The Fed is nearing the end of its hiking cycle, with both markets and Fed members in agreement. Today, market participants are almost certain that the Fed will raise interest rates by 25 basis points. The question remains whether there will be further rate hikes or if this is the final one in the current cycle. According to former Fed chief Ben Bernanke, this may be the case.
At the last meeting, Fed members planned for two more rate hikes but decided to pause for the month. Following the highly likely rate hike for this meeting, Powell will probably hint at another pause for September to gain almost two months of data to review before making the next move.
Citi’s economic surprise index for the US has risen rapidly in recent months, indicating that the US economy is performing better than expected despite the rate hikes, quantitative tightening, and banking issues. The services sector is perhaps the main reason for the resilient economy and strong labor market, while the manufacturing sector has been slowing down for some time. The latest PMI data suggests that manufacturing activity is still slowing, but there are some signs of a recovery. As the services sector slows down, the hope is that the manufacturing sector will pick up.
Powell and Fed members still believe in a soft landing for the economy, but a resilient economy also means higher inflation. Inflation has been falling rapidly in the last 12 months, but the downward base effect is now over (please check our latest EURUSD post for details), and commodity prices seem to be picking up as the manufacturing sector shows signs of life, alongside the expectation of China’s stimulus. While strong inflation growth is not expected, it might stay above the Fed’s target for some time. The Fed will not want to tolerate over-target inflation for an extended period because it could trigger higher inflation expectations and become entrenched.

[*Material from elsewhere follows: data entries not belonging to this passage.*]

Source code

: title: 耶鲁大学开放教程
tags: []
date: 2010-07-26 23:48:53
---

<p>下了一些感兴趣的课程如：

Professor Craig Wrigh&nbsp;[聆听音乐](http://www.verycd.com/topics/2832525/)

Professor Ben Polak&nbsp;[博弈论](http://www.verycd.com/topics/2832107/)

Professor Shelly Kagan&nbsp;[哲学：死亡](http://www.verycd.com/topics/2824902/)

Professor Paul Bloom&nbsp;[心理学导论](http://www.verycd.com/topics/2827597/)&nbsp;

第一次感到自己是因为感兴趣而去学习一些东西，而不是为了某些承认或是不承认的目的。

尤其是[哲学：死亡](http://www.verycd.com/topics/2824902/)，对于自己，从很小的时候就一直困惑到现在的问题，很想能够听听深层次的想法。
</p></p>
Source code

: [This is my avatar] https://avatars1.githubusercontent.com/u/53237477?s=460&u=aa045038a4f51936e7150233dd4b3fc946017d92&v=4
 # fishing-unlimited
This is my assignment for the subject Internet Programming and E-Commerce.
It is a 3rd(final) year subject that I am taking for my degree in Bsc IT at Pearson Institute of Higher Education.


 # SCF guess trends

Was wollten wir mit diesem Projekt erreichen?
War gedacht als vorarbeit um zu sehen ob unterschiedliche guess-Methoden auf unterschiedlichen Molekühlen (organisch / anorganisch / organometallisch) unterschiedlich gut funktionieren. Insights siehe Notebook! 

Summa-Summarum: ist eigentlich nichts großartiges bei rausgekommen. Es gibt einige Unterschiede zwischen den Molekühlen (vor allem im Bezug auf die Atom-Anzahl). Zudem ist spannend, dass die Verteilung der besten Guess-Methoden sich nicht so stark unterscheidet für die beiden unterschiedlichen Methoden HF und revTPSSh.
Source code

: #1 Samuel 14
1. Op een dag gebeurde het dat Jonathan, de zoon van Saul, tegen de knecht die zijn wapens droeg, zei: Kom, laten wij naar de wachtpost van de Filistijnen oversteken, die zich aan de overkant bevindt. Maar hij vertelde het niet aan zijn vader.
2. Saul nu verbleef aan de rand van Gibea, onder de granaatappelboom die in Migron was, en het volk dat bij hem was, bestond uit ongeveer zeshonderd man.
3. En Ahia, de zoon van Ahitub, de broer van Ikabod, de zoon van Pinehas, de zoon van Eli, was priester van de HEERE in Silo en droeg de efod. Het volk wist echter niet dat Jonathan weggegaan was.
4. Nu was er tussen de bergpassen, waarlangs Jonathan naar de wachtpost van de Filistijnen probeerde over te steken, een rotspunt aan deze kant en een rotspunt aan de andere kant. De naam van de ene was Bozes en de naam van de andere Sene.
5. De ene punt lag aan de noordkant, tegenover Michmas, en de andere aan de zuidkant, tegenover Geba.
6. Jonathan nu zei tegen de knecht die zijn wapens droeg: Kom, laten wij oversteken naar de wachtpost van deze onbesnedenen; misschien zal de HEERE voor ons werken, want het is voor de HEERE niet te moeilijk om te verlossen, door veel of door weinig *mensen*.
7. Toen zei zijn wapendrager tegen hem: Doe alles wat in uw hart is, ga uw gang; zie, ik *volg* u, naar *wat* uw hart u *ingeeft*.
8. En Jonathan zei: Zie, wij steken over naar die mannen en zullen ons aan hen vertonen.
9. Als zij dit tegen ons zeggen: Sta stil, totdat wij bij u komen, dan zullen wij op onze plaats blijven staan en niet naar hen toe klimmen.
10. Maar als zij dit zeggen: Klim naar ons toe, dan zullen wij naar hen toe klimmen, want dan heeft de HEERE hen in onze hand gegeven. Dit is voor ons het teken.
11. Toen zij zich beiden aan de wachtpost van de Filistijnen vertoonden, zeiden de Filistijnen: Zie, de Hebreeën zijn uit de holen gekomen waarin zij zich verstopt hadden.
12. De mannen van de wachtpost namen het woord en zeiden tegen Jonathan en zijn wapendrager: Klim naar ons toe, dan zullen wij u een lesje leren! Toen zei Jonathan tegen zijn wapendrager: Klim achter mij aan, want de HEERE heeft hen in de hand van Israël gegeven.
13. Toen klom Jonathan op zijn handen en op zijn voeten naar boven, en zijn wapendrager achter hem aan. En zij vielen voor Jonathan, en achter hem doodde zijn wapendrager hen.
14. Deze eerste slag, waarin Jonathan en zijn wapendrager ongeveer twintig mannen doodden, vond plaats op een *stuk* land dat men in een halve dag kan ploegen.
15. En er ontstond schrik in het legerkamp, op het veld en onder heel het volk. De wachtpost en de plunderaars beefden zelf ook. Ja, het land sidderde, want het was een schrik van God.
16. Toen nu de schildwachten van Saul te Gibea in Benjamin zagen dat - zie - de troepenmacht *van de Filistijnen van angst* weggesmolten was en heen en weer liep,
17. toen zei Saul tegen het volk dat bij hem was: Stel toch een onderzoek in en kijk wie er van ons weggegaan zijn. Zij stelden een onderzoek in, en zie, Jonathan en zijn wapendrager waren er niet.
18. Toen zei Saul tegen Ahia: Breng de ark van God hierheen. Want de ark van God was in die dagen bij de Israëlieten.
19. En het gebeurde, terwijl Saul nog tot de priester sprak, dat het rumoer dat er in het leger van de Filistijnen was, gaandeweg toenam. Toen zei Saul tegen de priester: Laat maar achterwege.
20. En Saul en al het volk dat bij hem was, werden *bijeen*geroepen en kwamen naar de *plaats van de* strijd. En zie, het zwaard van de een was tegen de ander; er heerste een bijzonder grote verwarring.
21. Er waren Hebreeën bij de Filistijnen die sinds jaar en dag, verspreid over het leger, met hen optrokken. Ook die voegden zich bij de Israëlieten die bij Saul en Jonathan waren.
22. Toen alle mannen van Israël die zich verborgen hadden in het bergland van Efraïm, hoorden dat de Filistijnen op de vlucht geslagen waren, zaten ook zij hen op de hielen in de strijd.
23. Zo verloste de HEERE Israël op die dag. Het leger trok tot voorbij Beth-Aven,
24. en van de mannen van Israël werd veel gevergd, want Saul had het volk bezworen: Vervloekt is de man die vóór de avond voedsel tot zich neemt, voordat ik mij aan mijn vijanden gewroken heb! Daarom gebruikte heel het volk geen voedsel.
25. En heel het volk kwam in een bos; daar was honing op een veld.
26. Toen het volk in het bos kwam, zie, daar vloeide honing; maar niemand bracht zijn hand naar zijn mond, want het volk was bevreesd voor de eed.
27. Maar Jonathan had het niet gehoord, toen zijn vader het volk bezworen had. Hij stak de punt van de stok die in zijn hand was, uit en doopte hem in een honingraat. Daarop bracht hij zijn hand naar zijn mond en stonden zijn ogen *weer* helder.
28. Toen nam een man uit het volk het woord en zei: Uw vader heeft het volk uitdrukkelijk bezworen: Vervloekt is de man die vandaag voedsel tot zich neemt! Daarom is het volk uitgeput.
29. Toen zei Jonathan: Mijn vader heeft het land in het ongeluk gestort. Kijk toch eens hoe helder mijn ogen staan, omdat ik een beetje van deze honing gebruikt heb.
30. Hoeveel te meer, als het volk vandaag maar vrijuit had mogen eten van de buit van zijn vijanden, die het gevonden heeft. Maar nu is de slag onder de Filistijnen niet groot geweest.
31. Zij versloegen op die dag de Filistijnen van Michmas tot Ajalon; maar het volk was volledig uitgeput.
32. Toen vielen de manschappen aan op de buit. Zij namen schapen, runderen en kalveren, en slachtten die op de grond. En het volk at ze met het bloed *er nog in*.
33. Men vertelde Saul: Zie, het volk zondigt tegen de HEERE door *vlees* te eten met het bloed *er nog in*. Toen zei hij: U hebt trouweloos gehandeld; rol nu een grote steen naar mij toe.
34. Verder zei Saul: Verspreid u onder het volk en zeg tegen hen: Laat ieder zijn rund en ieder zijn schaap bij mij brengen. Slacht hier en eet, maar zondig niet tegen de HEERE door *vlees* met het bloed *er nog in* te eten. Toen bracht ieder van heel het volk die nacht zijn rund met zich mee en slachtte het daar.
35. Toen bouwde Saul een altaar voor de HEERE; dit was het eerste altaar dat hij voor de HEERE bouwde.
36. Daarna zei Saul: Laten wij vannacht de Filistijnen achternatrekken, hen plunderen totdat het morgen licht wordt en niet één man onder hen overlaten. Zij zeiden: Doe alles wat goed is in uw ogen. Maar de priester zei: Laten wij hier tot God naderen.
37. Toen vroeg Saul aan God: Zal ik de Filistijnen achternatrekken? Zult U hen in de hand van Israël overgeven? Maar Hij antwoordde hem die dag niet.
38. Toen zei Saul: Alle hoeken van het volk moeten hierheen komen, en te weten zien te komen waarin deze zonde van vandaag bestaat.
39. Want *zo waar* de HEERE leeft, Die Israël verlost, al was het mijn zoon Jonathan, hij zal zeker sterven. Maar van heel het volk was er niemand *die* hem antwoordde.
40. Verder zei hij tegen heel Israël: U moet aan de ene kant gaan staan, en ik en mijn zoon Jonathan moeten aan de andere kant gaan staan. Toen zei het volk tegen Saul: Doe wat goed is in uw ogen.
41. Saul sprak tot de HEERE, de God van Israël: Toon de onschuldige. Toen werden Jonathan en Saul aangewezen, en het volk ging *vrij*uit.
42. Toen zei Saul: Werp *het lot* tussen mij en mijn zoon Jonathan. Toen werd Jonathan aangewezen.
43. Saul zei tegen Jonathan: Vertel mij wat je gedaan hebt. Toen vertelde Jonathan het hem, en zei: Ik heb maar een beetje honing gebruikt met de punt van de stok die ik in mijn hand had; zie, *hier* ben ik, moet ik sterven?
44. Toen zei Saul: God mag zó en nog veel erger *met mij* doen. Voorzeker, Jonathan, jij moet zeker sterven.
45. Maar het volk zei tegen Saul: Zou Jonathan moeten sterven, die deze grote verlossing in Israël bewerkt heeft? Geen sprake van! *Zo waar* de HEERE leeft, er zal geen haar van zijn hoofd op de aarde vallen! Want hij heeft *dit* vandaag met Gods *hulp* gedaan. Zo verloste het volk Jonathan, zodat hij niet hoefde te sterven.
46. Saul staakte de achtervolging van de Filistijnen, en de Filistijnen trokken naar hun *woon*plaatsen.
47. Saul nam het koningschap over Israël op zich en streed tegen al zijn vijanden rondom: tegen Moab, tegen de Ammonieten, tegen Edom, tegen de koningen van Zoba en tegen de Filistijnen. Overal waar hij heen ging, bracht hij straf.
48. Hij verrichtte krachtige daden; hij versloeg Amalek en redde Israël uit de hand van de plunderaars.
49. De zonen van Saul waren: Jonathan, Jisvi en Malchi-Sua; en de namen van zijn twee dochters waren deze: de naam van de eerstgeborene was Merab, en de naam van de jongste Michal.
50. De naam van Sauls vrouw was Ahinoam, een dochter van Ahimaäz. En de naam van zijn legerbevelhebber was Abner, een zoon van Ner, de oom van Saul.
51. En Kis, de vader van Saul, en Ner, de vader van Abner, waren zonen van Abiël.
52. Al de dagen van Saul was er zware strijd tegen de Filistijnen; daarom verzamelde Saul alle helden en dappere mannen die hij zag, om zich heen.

Considering all these factors, the Fed will most likely hike rates by another 25 basis points, signal that more hikes could come if necessary, and point out that the pace of rate increases will slow, implying a possible pause for the September meeting. Depending on the data, this could be the last hike as Bernanke suggested. However, the anticipated rate cuts may still be far off, contrary to the market’s expectation of early 2024 cuts.
If the Fed signals that the hiking cycle is likely over today, which is unlikely, the dollar index could take a hit. On the other hand, if Powell shows signs of commitment to another 25-basis point hike, the dollar index could enjoy a small rally in the coming weeks.
The index has formed a falling wedge formation, which tends to break towards the north. But as long as the upper red line holds, there could be more downward moves in store. 101.30 and 102.80 are the two key resistances for now. If these levels hold, the dollar index might test the Fibonacci 61.8% level of 99.178 once more. A break below could lead the index towards 97 (the current lower line of the wedge formation) in the coming days.
However, a hawkish Fed and Powell can cause a breakout of the wedge and ignite another rally, as EURUSD net long positions are overcrowded and ready for a short squeeze.